● Instructions for the task
Where the records below show a line containing "Type: Rigid", start copying; end with the line containing "Number of Processes: give", and copy it too.

● Dataset
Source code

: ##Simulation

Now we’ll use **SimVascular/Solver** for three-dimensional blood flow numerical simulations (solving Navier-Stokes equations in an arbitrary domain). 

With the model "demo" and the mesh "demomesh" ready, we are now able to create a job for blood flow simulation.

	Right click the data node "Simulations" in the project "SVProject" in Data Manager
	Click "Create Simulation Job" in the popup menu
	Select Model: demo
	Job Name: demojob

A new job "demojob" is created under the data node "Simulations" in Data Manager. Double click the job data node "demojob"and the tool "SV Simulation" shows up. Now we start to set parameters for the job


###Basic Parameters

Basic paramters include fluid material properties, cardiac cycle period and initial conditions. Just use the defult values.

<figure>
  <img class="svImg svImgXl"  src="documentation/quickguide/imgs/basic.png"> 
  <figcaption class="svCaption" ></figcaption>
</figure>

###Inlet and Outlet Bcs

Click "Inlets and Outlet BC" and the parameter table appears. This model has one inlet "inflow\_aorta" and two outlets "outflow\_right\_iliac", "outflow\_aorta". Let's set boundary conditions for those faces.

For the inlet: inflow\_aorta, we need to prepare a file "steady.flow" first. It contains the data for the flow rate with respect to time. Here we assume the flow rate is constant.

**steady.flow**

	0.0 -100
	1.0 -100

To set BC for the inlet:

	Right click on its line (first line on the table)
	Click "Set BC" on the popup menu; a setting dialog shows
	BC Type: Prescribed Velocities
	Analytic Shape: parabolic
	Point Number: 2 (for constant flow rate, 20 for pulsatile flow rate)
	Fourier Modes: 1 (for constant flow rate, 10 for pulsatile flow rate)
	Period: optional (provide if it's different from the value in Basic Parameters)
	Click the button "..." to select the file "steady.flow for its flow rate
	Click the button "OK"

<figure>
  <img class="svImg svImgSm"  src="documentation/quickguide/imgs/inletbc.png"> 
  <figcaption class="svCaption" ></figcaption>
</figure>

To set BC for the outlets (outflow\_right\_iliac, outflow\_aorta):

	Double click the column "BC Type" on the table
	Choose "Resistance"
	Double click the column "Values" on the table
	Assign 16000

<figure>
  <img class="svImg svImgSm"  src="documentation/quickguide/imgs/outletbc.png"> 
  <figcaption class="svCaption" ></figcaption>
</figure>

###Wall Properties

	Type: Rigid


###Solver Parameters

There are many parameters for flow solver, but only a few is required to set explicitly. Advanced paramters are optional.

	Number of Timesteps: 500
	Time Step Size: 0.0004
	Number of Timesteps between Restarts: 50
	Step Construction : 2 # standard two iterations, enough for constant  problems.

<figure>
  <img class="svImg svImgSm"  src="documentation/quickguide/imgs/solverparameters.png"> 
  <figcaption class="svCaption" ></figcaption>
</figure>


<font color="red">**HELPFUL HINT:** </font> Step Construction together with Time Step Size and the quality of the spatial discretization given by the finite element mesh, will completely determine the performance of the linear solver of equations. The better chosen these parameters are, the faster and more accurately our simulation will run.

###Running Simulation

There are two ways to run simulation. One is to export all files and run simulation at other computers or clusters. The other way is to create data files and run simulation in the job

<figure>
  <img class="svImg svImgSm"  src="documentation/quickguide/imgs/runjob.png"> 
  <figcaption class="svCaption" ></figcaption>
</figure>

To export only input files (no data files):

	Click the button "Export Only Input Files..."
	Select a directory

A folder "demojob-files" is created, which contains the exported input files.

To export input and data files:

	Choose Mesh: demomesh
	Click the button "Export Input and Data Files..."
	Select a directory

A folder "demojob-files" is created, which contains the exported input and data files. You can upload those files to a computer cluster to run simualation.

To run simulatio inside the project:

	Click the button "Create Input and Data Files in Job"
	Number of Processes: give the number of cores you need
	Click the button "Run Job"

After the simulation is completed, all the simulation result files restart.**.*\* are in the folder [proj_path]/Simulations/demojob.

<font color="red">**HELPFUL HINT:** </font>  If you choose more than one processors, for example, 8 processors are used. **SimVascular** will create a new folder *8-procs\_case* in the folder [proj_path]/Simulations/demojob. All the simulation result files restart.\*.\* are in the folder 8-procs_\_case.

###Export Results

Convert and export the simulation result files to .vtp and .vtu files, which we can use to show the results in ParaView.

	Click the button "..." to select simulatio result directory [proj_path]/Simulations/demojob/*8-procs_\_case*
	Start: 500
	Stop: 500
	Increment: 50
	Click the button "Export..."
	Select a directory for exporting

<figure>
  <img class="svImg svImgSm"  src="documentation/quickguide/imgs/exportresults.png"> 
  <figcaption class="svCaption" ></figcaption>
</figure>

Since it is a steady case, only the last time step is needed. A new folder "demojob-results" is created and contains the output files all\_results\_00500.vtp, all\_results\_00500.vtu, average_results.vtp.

● Completed task
	Type: Rigid


###Solver Parameters

There are many parameters for flow solver, but only a few is required to set explicitly. Advanced paramters are optional.

	Number of Timesteps: 500
	Time Step Size: 0.0004
	Number of Timesteps between Restarts: 50
	Step Construction : 2 # standard two iterations, enough for constant  problems.

<figure>
  <img class="svImg svImgSm"  src="documentation/quickguide/imgs/solverparameters.png"> 
  <figcaption class="svCaption" ></figcaption>
</figure>


<font color="red">**HELPFUL HINT:** </font> Step Construction together with Time Step Size and the quality of the spatial discretization given by the finite element mesh, will completely determine the performance of the linear solver of equations. The better chosen these parameters are, the faster and more accurately our simulation will run.

###Running Simulation

There are two ways to run simulation. One is to export all files and run simulation at other computers or clusters. The other way is to create data files and run simulation in the job

<figure>
  <img class="svImg svImgSm"  src="documentation/quickguide/imgs/runjob.png"> 
  <figcaption class="svCaption" ></figcaption>
</figure>

To export only input files (no data files):

	Click the button "Export Only Input Files..."
	Select a directory

A folder "demojob-files" is created, which contains the exported input files.

To export input and data files:

	Choose Mesh: demomesh
	Click the button "Export Input and Data Files..."
	Select a directory

A folder "demojob-files" is created, which contains the exported input and data files. You can upload those files to a computer cluster to run simualation.

To run simulatio inside the project:

	Click the button "Create Input and Data Files in Job"
	Number of Processes: give the number of cores you need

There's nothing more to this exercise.